# Conversion of Road Bike to Touring Bike



## dolphinbrain (20 Aug 2009)

I have a road bike and am planning to convert it to a touring bike. Anyone has any recommendations of what I should look into and perhaps if it is even a good idea to do so?


----------



## hubbike (20 Aug 2009)

Wouldn't be my choice. I think road bikes are designed for speed, at the expense of comfort and rugged durability. If your racer is any good, you'll probably ruin it by adding panniers, lower gears etc. Why not buy a (possibly 2nd hand) tourer designed for the job?

I guess it depends what you want to do with it. If its very light weight touring then I guess a road bike may have a few advantages (speed). if your looking for a cheap option, 2nd hand mtb's are great for touring (but slow). 

If you are just looking for a 'taster' of touring then you could stick everything on plastic and go "credit card" touring with just a handlebar bag. Or else get a companion to come on holiday with you by car to take all the stuff. But neither of these options are as liberating as carrying all your own gear and heading off.


----------



## willem (20 Aug 2009)

Depends a bit on how racey the road bike is. If it is a modern highly specific racer, forget about it. If it is an older steel racing bike, and even with perhaps more clearance for wider tyres, you can use it for hostelling or very light camping. In that case, a Carradice Nelson Longflap or Camper Longflap may be the most appropriate bags.
There are problems with road bikes:
Most frames are not stiff and strong enough for serious touring.
Modern road bikes lack the clearance for a tyres wider than 28 or even 25 mm without mudguards. Narrow tyres on a loaded bike have to be pumped up very very very hard.
Modern racing wheels with few spokes and fancy patterns are often not strong enough.
Geometry is nervous and uncomfortable.
Gearing is too high.
They may lack fittings for a rear carrier, although that can often be solved.

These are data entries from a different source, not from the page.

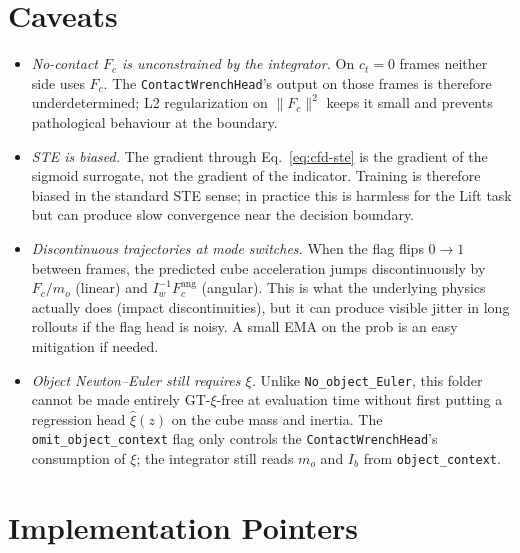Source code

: \documentclass[11pt]{article}
\begin{document}
\section{Caveats}

\begin{itemize}
  \item \emph{No-contact $F_c$ is unconstrained by the integrator.}
    On $c_t = 0$ frames neither side uses $F_c$.  The
    \texttt{ContactWrenchHead}'s output on those frames is therefore
    underdetermined; L2 regularization on $\|F_c\|^2$ keeps it small
    and prevents pathological behaviour at the boundary.
  \item \emph{STE is biased.}  The gradient through
    Eq.~\eqref{eq:cfd-ste} is the gradient of the sigmoid surrogate,
    not the gradient of the indicator.  Training is therefore biased
    in the standard STE sense; in practice this is harmless for the
    Lift task but can produce slow convergence near the decision
    boundary.
  \item \emph{Discontinuous trajectories at mode switches.}  When the
    flag flips $0 \to 1$ between frames, the predicted cube
    acceleration jumps discontinuously by $F_c / m_o$ (linear) and
    $I_w^{-1} F_c^{\mathrm{ang}}$ (angular).  This is what the
    underlying physics actually does (impact discontinuities), but it
    can produce visible jitter in long rollouts if the flag head is
    noisy.  A small EMA on the prob is an easy mitigation if needed.
  \item \emph{Object Newton--Euler still requires $\xi$.}  Unlike
    \texttt{No\_object\_Euler}, this folder cannot be made entirely
    GT-$\xi$-free at evaluation time without first putting a
    regression head $\hat\xi(z)$ on the cube mass and inertia.  The
    \texttt{omit\_object\_context} flag only controls the
    \texttt{ContactWrenchHead}'s consumption of $\xi$; the integrator
    still reads $m_o$ and $I_b$ from \texttt{object\_context}.
\end{itemize}

\section{Implementation Pointers}
\end{document}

Older racing bikes often had stronger frames, more clearance, a more comfortable geometry, and fittings for a rear rack. They were more like what we now call an audax bike. If you have one of those, you can use it, provided you limit the luggage to something like 10 kg. That is possible: ultralight hikers carry less. Visit their websites for inspiration.

So if you want to go this way, and if your bike is not too racey, focus your attention on lightening your load, take a hard look at your rear wheel (perhaps get a traditional handbuilt 36 spoke rear wheel with a heavy rim), avoid anything off road, fit the widest possible touring tyres (Panaracer Pasela), get SKS raceblades for mudguards, perhaps raise your handlebar, lower your gearing somewhat.

Hope this helps. Touring is fun.
Willem


----------



## Randochap (24 Aug 2009)

Willem has pretty much covered it. As I write here, modern "racing bikes" are perhaps the most unsuited of all to extended touring.


----------